Could you filter the records below down to the lines that include the word "where"?
▽
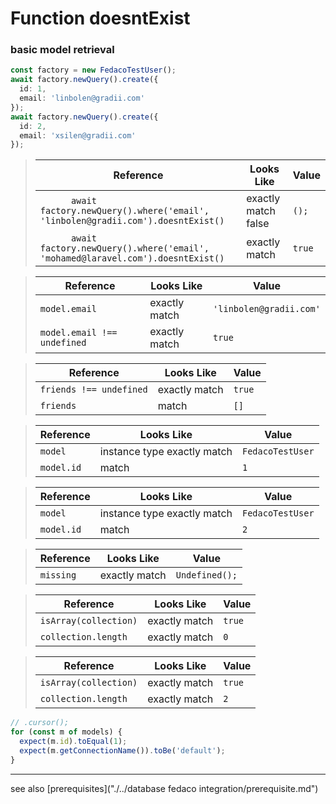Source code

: # Function doesntExist
### basic model retrieval

```typescript
const factory = new FedacoTestUser();
await factory.newQuery().create({
  id: 1,
  email: 'linbolen@gradii.com'
});
await factory.newQuery().create({
  id: 2,
  email: 'xsilen@gradii.com'
});
```


> | Reference | Looks Like | Value |
> | ------ | ----- | ----- |
> | `      await factory.newQuery().where('email', 'linbolen@gradii.com').doesntExist()` | exactly match false | `();` |
> | `      await factory.newQuery().where('email', 'mohamed@laravel.com').doesntExist()` | exactly match | `true` |


> | Reference | Looks Like | Value |
> | ------ | ----- | ----- |
> | `model.email` | exactly match | `'linbolen@gradii.com'` |
> | `model.email !== undefined` | exactly match | `true` |


> | Reference | Looks Like | Value |
> | ------ | ----- | ----- |
> | `friends !== undefined` | exactly match | `true` |
> | `friends` | match | `[]` |


> | Reference | Looks Like | Value |
> | ------ | ----- | ----- |
> | `model` | instance type exactly match | `FedacoTestUser` |
> | `model.id` | match | `1` |


> | Reference | Looks Like | Value |
> | ------ | ----- | ----- |
> | `model` | instance type exactly match | `FedacoTestUser` |
> | `model.id` | match | `2` |


> | Reference | Looks Like | Value |
> | ------ | ----- | ----- |
> | `missing` | exactly match | `Undefined();` |


> | Reference | Looks Like | Value |
> | ------ | ----- | ----- |
> | `isArray(collection)` | exactly match | `true` |
> | `collection.length` | exactly match | `0` |


> | Reference | Looks Like | Value |
> | ------ | ----- | ----- |
> | `isArray(collection)` | exactly match | `true` |
> | `collection.length` | exactly match | `2` |
```typescript
// .cursor();
for (const m of models) {
  expect(m.id).toEqual(1);
  expect(m.getConnectionName()).toBe('default');
}
```


----
see also [prerequisites]("./../database fedaco integration/prerequisite.md")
△
- FINISHED TASK:
> | `      await factory.newQuery().where('email', 'linbolen@gradii.com').doesntExist()` | exactly match false | `();` |
> | `      await factory.newQuery().where('email', 'mohamed@laravel.com').doesntExist()` | exactly match | `true` |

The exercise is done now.